Давайте возьмем электрический телеграф как пример благожелательности науки. Можно ли сказать, что он делает людей счастливее? Я думаю, нет. Политики и дипломаты соглашаются, что поспешные суждения и противоречивые приказы, которым он способствует и которые делает возможными, удваивают шансы на междоусобные распри и стимулируют раздражение и спешку, которые изгоняют государственную мудрость. В бизнесе те же недостатки обусловлены им, и многие опрометчивые спекуляции или необдуманные ответы, согласие или отказ, навязанные людям без времени на какое-либо зрелое рассмотрение, привели к катастрофическим обязательствам и столь же катастрофическим провалам.
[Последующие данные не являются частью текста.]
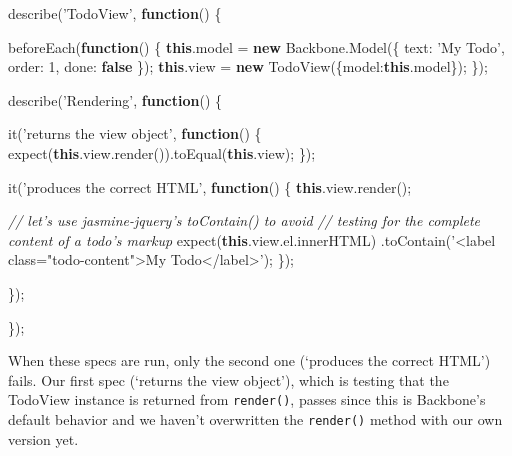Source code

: \documentclass[9pt]{book}
\newenvironment{Shaded}{}{}
\newcommand{\KeywordTok}[1]{\textcolor[rgb]{0.00,0.44,0.13}{\textbf{{#1}}}}
\newcommand{\DataTypeTok}[1]{\textcolor[rgb]{0.56,0.13,0.00}{{#1}}}
\newcommand{\DecValTok}[1]{\textcolor[rgb]{0.25,0.63,0.44}{{#1}}}
\newcommand{\StringTok}[1]{\textcolor[rgb]{0.25,0.44,0.63}{{#1}}}
\newcommand{\CommentTok}[1]{\textcolor[rgb]{0.38,0.63,0.69}{\textit{{#1}}}}
\newcommand{\OtherTok}[1]{\textcolor[rgb]{0.00,0.44,0.13}{{#1}}}
\newcommand{\FunctionTok}[1]{\textcolor[rgb]{0.02,0.16,0.49}{{#1}}}
\newcommand{\NormalTok}[1]{{#1}}
\begin{document}
\begin{Shaded}
\begin{Highlighting}[]
\FunctionTok{describe}\NormalTok{(}\StringTok{'TodoView'}\NormalTok{, }\KeywordTok{function}\NormalTok{() \{}

  \FunctionTok{beforeEach}\NormalTok{(}\KeywordTok{function}\NormalTok{() \{}
    \KeywordTok{this}\NormalTok{.}\FunctionTok{model} \NormalTok{= }\KeywordTok{new} \OtherTok{Backbone}\NormalTok{.}\FunctionTok{Model}\NormalTok{(\{}
      \DataTypeTok{text}\NormalTok{: }\StringTok{'My Todo'}\NormalTok{,}
      \DataTypeTok{order}\NormalTok{: }\DecValTok{1}\NormalTok{,}
      \DataTypeTok{done}\NormalTok{: }\KeywordTok{false}
    \NormalTok{\});}
    \KeywordTok{this}\NormalTok{.}\FunctionTok{view} \NormalTok{= }\KeywordTok{new} \FunctionTok{TodoView}\NormalTok{(\{}\DataTypeTok{model}\NormalTok{:}\KeywordTok{this}\NormalTok{.}\FunctionTok{model}\NormalTok{\});}
  \NormalTok{\});}

  \FunctionTok{describe}\NormalTok{(}\StringTok{'Rendering'}\NormalTok{, }\KeywordTok{function}\NormalTok{() \{}

    \FunctionTok{it}\NormalTok{(}\StringTok{'returns the view object'}\NormalTok{, }\KeywordTok{function}\NormalTok{() \{}
      \FunctionTok{expect}\NormalTok{(}\KeywordTok{this}\NormalTok{.}\OtherTok{view}\NormalTok{.}\FunctionTok{render}\NormalTok{()).}\FunctionTok{toEqual}\NormalTok{(}\KeywordTok{this}\NormalTok{.}\FunctionTok{view}\NormalTok{);}
    \NormalTok{\});}

    \FunctionTok{it}\NormalTok{(}\StringTok{'produces the correct HTML'}\NormalTok{, }\KeywordTok{function}\NormalTok{() \{}
      \KeywordTok{this}\NormalTok{.}\OtherTok{view}\NormalTok{.}\FunctionTok{render}\NormalTok{();}

      \CommentTok{// let's use jasmine-jquery's toContain() to avoid}
      \CommentTok{// testing for the complete content of a todo's markup}
      \FunctionTok{expect}\NormalTok{(}\KeywordTok{this}\NormalTok{.}\OtherTok{view}\NormalTok{.}\OtherTok{el}\NormalTok{.}\FunctionTok{innerHTML}\NormalTok{)}
        \NormalTok{.}\FunctionTok{toContain}\NormalTok{(}\StringTok{'<label class="todo-content">My Todo</label>'}\NormalTok{);}
    \NormalTok{\});}

  \NormalTok{\});}

\NormalTok{\});}
\end{Highlighting}
\end{Shaded}

When these specs are run, only the second one (`produces the correct
HTML') fails. Our first spec (`returns the view object'), which is
testing that the TodoView instance is returned from \texttt{render()},
passes since this is Backbone's default behavior and we haven't
overwritten the \texttt{render()} method with our own version yet.
\end{document}

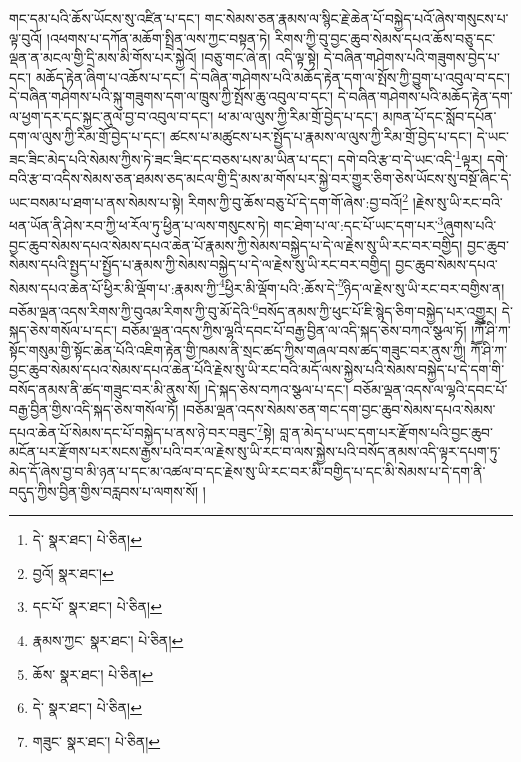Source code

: གང་དམ་པའི་ཆོས་ཡོངས་སུ་འཛིན་པ་དང་། གང་སེམས་ཅན་རྣམས་ལ་སྙིང་རྗེ་ཆེན་པོ་བསྐྱེད་པའོ་ཞེས་གསུངས་པ་ལྟ་བུའོ། །འཕགས་པ་དཀོན་མཆོག་སྤྲིན་ལས་ཀྱང་བསྟན་ཏེ། རིགས་ཀྱི་བུ་བྱང་ཆུབ་སེམས་དཔའ་ཆོས་བཅུ་དང་ལྡན་ན་མངལ་གྱི་དྲི་མས་མི་གོས་པར་སྐྱེའོ། །བཅུ་གང་ཞེ་ན། འདི་ལྟ་སྟེ། དེ་བཞིན་གཤེགས་པའི་གཟུགས་བྱེད་པ་དང་། མཆོད་རྟེན་ཞིག་པ་འཆོས་པ་དང་། དེ་བཞིན་གཤེགས་པའི་མཆོད་རྟེན་དག་ལ་སྤོས་ཀྱི་བྱུག་པ་འབུལ་བ་དང་། དེ་བཞིན་གཤེགས་པའི་སྐུ་གཟུགས་དག་ལ་ཁྲུས་ཀྱི་སྤོས་ཆུ་འབུལ་བ་དང་། དེ་བཞིན་གཤེགས་པའི་མཆོད་རྟེན་དག་ལ་ཕྱག་དར་དང་སྐྱང་ནུལ་བྱ་བ་འབུལ་བ་དང་། ཕ་མ་ལ་ལུས་ཀྱི་རིམ་གྲོ་བྱེད་པ་དང་། མཁན་པོ་དང་སློབ་དཔོན་དག་ལ་ལུས་ཀྱི་རིམ་གྲོ་བྱེད་པ་དང་། ཚངས་པ་མཚུངས་པར་སྤྱོད་པ་རྣམས་ལ་ལུས་ཀྱི་རིམ་གྲོ་བྱེད་པ་དང་། དེ་ཡང་ཟང་ཟིང་མེད་པའི་སེམས་ཀྱིས་ཏེ་ཟང་ཟིང་དང་བཅས་པས་མ་ཡིན་པ་དང་། དགེ་བའི་རྩ་བ་དེ་ཡང་འདི་\footnote{དེ་  སྣར་ཐང་།  པེ་ཅིན། }ལྟར། དགེ་བའི་རྩ་བ་འདིས་སེམས་ཅན་ཐམས་ཅད་མངལ་གྱི་དྲི་མས་མ་གོས་པར་སྐྱེ་བར་གྱུར་ཅིག་ཅེས་ཡོངས་སུ་བསྔོ་ཞིང་དེ་ཡང་བསམ་པ་ཐག་པ་ནས་སེམས་པ་སྟེ། རིགས་ཀྱི་བུ་ཆོས་བཅུ་པོ་དེ་དག་གོ་ཞེས་:བྱ་བའོ།\footnote{བྱའོ།  སྣར་ཐང་། } །རྗེས་སུ་ཡི་རང་བའི་ཕན་ཡོན་ནི་ཤེས་རབ་ཀྱི་ཕ་རོལ་ཏུ་ཕྱིན་པ་ལས་གསུངས་ཏེ། གང་ཐེག་པ་ལ་:དང་པོ་ཡང་དག་པར་\footnote{དང་པོ་  སྣར་ཐང་།  པེ་ཅིན། }ཞུགས་པའི་བྱང་ཆུབ་སེམས་དཔའ་སེམས་དཔའ་ཆེན་པོ་རྣམས་ཀྱི་སེམས་བསྐྱེད་པ་དེ་ལ་རྗེས་སུ་ཡི་རང་བར་བགྱིད། བྱང་ཆུབ་སེམས་དཔའི་སྤྱད་པ་སྤྱོད་པ་རྣམས་ཀྱི་སེམས་བསྐྱེད་པ་དེ་ལ་རྗེས་སུ་ཡི་རང་བར་བགྱིད། བྱང་ཆུབ་སེམས་དཔའ་སེམས་དཔའ་ཆེན་པོ་ཕྱིར་མི་ལྡོག་པ་:རྣམས་ཀྱི་\footnote{རྣམས་ཀྱང་  སྣར་ཐང་།  པེ་ཅིན། }ཕྱིར་མི་ལྡོག་པའི་:ཆོས་དེ་\footnote{ཆོས་  སྣར་ཐང་།  པེ་ཅིན། }ཉིད་ལ་རྗེས་སུ་ཡི་རང་བར་བགྱིས་ན། བཅོམ་ལྡན་འདས་རིགས་ཀྱི་བུའམ་རིགས་ཀྱི་བུ་མོ་དེའི་\footnote{དེ་  སྣར་ཐང་།  པེ་ཅིན། }བསོད་ནམས་ཀྱི་ཕུང་པོ་ཇི་སྙེད་ཅིག་བསྐྱེད་པར་འགྱུར། དེ་སྐད་ཅེས་གསོལ་པ་དང་། བཅོམ་ལྡན་འདས་ཀྱིས་ལྷའི་དབང་པོ་བརྒྱ་བྱིན་ལ་འདི་སྐད་ཅེས་བཀའ་སྩལ་ཏོ། །ཀཽ་ཤི་ཀ་སྟོང་གསུམ་གྱི་སྟོང་ཆེན་པོའི་འཇིག་རྟེན་གྱི་ཁམས་ནི་སྲང་ཚད་ཀྱིས་གཞལ་བས་ཚད་གཟུང་བར་ནུས་ཀྱི། ཀཽ་ཤི་ཀ་བྱང་ཆུབ་སེམས་དཔའ་སེམས་དཔའ་ཆེན་པོའི་རྗེས་སུ་ཡི་རང་བའི་མདོ་ལས་སྐྱེས་པའི་སེམས་བསྐྱེད་པ་དེ་དག་གི་བསོད་ནམས་ནི་ཚད་གཟུང་བར་མི་ནུས་སོ། །དེ་སྐད་ཅེས་བཀའ་སྩལ་པ་དང་། བཅོམ་ལྡན་འདས་ལ་ལྷའི་དབང་པོ་བརྒྱ་བྱིན་གྱིས་འདི་སྐད་ཅེས་གསོལ་ཏོ། །བཅོམ་ལྡན་འདས་སེམས་ཅན་གང་དག་བྱང་ཆུབ་སེམས་དཔའ་སེམས་དཔའ་ཆེན་པོ་སེམས་དང་པོ་བསྐྱེད་པ་ནས་ཉེ་བར་བཟུང་\footnote{གཟུང་  སྣར་ཐང་།  པེ་ཅིན། }སྟེ། བླ་ན་མེད་པ་ཡང་དག་པར་རྫོགས་པའི་བྱང་ཆུབ་མངོན་པར་རྫོགས་པར་སངས་རྒྱས་པའི་བར་ལ་རྗེས་སུ་ཡི་རང་བ་ལས་སྐྱེས་པའི་བསོད་ནམས་འདི་ལྟར་དཔག་ཏུ་མེད་དོ་ཞེས་བྱ་བ་མི་ཉན་པ་དང་མ་འཚལ་བ་དང་རྗེས་སུ་ཡི་རང་བར་མི་བགྱིད་པ་དང་མི་སེམས་པ་དེ་དག་ནི་བདུད་ཀྱིས་བྱིན་གྱིས་བརླབས་པ་ལགས་སོ། །
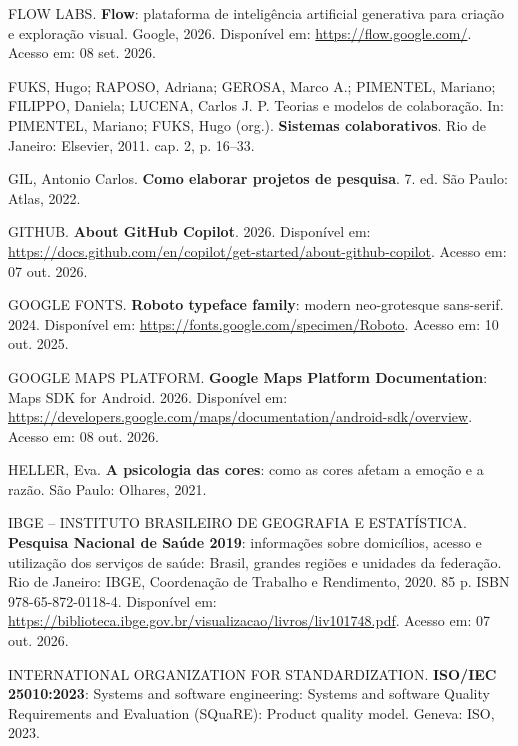 \begin{flushleft}
\vspace{12pt}
\noindent FLOW LABS. \textbf{Flow}: plataforma de inteligência artificial generativa para criação e exploração visual. Google, 2026. Disponível em: \url{https://flow.google.com/}. Acesso em: 08 set. 2026.

\vspace{12pt}
\noindent FUKS, Hugo; RAPOSO, Adriana; GEROSA, Marco A.; PIMENTEL, Mariano; FILIPPO, Daniela; LUCENA, Carlos J. P. Teorias e modelos de colaboração. In: PIMENTEL, Mariano; FUKS, Hugo (org.). \textbf{Sistemas colaborativos}. Rio de Janeiro: Elsevier, 2011. cap. 2, p. 16--33.

\vspace{12pt}
\noindent GIL, Antonio Carlos. \textbf{Como elaborar projetos de pesquisa}. 7. ed. São Paulo: Atlas, 2022.

\vspace{12pt}
\noindent GITHUB. \textbf{About GitHub Copilot}. 2026. Disponível em: \url{https://docs.github.com/en/copilot/get-started/about-github-copilot}. Acesso em: 07 out. 2026.

\vspace{12pt}
\noindent GOOGLE FONTS. \textbf{Roboto typeface family}: modern neo-grotesque sans-serif. 2024. Disponível em: \url{https://fonts.google.com/specimen/Roboto}. Acesso em: 10 out. 2025.

\vspace{12pt}
\noindent GOOGLE MAPS PLATFORM. \textbf{Google Maps Platform Documentation}: Maps SDK for Android. 2026. Disponível em: \url{https://developers.google.com/maps/documentation/android-sdk/overview}. Acesso em: 08 out. 2026.

\vspace{12pt}
\noindent HELLER, Eva. \textbf{A psicologia das cores}: como as cores afetam a emoção e a razão. São Paulo: Olhares, 2021.

\vspace{12pt}
\noindent IBGE -- INSTITUTO BRASILEIRO DE GEOGRAFIA E ESTATÍSTICA. \textbf{Pesquisa Nacional de Saúde 2019}: informações sobre domicílios, acesso e utilização dos serviços de saúde: Brasil, grandes regiões e unidades da federação. Rio de Janeiro: IBGE, Coordenação de Trabalho e Rendimento, 2020. 85 p. ISBN 978-65-872-0118-4. Disponível em: \url{https://biblioteca.ibge.gov.br/visualizacao/livros/liv101748.pdf}. Acesso em: 07 out. 2026.

\vspace{12pt}
\vspace{12pt}
\noindent INTERNATIONAL ORGANIZATION FOR STANDARDIZATION. \textbf{ISO/IEC 25010:2023}: Systems and software engineering: Systems and software Quality Requirements and Evaluation (SQuaRE): Product quality model. Geneva: ISO, 2023.


\end{flushleft}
Даже в частной жизни его удобства могут иметь определенную ценность, но многие беды и волнения, принесенные им, неисчислимы. Ниоба, узнающая о смерти своих детей из напечатанной строки на желтом листе бумаги, лишается в своем горе всякого достоинства и уединения, и оно усиливается шоком, который наносит ей смертельный удар без всякой подготовки ума к его восприятию. Телеграф, преодолевающий пространство, может быть, и является, несомненно, удивительным изобретением, но то, что он способствовал счастью или мудрости человечества, не столь достоверно. Люди не могут обойтись без него сейчас, без сомнения; точно так же они не могут обойтись без алкоголя. Телеграф, как почти все изобретения современного века, стремится сократить время, но изматывать его, сделать возможным сделать гораздо больше за час, день, год, чем делалось в старину, но сделать невозможным сделать что-либо из этого без суеты, мозгового давления и спешки. Он ухудшил язык и манеры, он опошлил смерть, и он увеличил великие беды незрелого выбора и поспешного действия; эти недостатки, взвешенные против его пользы, должны в то же время помешать нам рассматривать его изобретение как не смешанное с горем благословение. О телефоне можно сказать то же самое, и даже больше. [L]

Плэйфэр, продолжая свое перечисление благ, которые наука дарует человеку, обращается к этому самому знакомому предмету, воздуху, и этому столь же знакомому элементу, воде. Он говорит с гордостью обо всем, что наука открыла относительно их составных частей, их использования и воздействия на мир. Его гордость, несомненно, может быть оправдана во многом, но он упускает один великий факт в связи с воздухом и водой, а именно, что оба были загрязнены изобретениями науки в степени, которую вполне можно считать перевешивающей ценность открытий науки.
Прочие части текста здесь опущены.